The total burden of business rates is designed to remain the same year-on-year, only rising with inflation, but is based on a snapshot figure rather than an annual average. With small business rate relief extended the burden falls increasingly on those businesses with higher rateable values – regardless of their profitability. This tax is a callous way to raise revenue that bears no reflection on the underlying performance of the business or its ability to pay.
In times of plenty, it may even be the case that this business property tax fails to reflect a fair share that businesses should be paying. However during a recession and at times of extreme price competitiveness and tight margins on the High Street West End retailers are unfairly penalised.
The Committee recommend that a review includes: “whether retail taxes should be based on sales, rather than on property; whether the retail sector should have its own form of taxation, calculated in a different way from other businesses; and how frequently the revaluation of Business Rates should take place.”

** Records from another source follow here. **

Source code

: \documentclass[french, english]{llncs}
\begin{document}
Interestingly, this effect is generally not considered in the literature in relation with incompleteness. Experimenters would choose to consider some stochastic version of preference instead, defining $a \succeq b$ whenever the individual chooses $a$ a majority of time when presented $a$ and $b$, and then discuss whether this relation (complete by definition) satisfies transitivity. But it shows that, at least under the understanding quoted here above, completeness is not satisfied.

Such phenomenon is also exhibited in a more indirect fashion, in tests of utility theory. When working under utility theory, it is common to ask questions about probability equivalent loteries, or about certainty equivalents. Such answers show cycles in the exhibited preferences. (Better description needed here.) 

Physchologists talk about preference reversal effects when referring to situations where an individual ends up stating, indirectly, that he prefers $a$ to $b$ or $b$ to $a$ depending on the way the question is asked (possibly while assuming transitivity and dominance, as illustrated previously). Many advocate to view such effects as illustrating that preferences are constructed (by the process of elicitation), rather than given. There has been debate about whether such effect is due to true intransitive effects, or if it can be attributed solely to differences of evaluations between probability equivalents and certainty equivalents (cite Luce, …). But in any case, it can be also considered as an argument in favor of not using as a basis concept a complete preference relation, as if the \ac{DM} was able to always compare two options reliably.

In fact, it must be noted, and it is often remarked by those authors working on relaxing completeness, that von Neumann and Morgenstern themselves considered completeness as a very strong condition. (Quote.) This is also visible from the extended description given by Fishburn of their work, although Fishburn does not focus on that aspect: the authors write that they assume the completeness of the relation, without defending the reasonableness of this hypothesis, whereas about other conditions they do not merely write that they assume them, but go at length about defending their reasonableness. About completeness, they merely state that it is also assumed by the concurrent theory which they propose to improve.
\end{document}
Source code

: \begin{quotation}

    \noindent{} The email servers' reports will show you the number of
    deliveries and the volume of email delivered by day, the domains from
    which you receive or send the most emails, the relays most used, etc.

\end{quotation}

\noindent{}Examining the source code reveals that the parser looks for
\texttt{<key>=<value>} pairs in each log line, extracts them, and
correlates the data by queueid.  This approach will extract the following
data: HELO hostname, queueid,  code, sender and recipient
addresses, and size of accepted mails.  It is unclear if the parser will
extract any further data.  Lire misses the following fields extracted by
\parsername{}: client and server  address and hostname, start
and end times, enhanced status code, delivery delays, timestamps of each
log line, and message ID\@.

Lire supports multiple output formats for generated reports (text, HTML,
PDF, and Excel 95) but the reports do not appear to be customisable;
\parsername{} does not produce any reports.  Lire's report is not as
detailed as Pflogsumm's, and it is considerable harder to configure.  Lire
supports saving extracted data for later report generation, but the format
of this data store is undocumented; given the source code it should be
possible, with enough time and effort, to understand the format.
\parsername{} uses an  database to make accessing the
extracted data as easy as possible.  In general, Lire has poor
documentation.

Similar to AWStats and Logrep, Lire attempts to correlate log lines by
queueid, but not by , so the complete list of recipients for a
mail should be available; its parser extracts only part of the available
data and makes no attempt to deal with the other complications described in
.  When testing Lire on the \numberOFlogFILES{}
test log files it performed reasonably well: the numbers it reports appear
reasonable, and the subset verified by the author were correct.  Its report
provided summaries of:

This is nothing new, in 2005 a report for the GLA on the West End economy already found a compelling case for rate reform in the West End, highlighting the abnormality of rates which are based on notional rental values. It found “rateable values for retail space in London are more than £140 per square metre compared to around £100 per square metre for south east England, the closest region in terms of rateable values.”
According to the Valuation Office Agency (who are responsible for assessing the rateable value of a property), the West End has the largest amount of retail floorspace and the highest rateable value of any ward in England and Wales, with 864,000 square metres of retail floorspace and £331 million of retail rateable value, figures that will have significantly increased since the report in 2003.
The total rates collected from businesses in the West End alone exceed the tax collected from the whole of Wales.
Reform is needed to ensure the West End remains a robust and driving force within the UK economy. The West End performed well in 2013, with sales up 5.7 per cent on the bumper 2012 Olympic year. But as the Evening Standard reported footfall rose only 0.1 per cent and actually dipped 2.8 per cent in the second half of the year.
This unsustainable drain on central London businesses sees cash and profitability literally sucked from the capital which in unfairly penalised in a way that fails to reflect the true cost of doing business. The internet, supplying goods from low cost, low rateable value premises make the position even more unfair especially as consumers view goods in the West End only to source them later via the on-line providers.
Published this month, the annual health check on the West End economy co-commissioned by the New West End Company and Heart of London Business Alliance, finds “The West End is in danger of becoming ‘hooked’ on the spending of wealthy foreign tourists and needs to do more to appeal to Londoners and other British visitors. It warns the huge growth in foreign tourism since the Olympics has left the West End vulnerable to sudden changes, such as swings in exchange rates, which could make London far less attractive.”
As the health check report highlights, there are huge risks to the West End if we fail to invest and continually reinvent the consumer offering to compete both nationally and internationally. Sucking vast amounts of profitability out of the economy through business rates, of which Westminster only retains only 7 per cent does not allow the West End to maximise its appeal. Much needed cash, raised through a more appropriate tax, on profitability or sales, would allow significant new investment in public realm and broaden the appeal of the West End.
Rates are a complex and unfair burden on business based on arbitrary property values, that in many central London locations add cost to the bottom line of business which is simple unaffordable.
Urgent comprehensive reform is needed.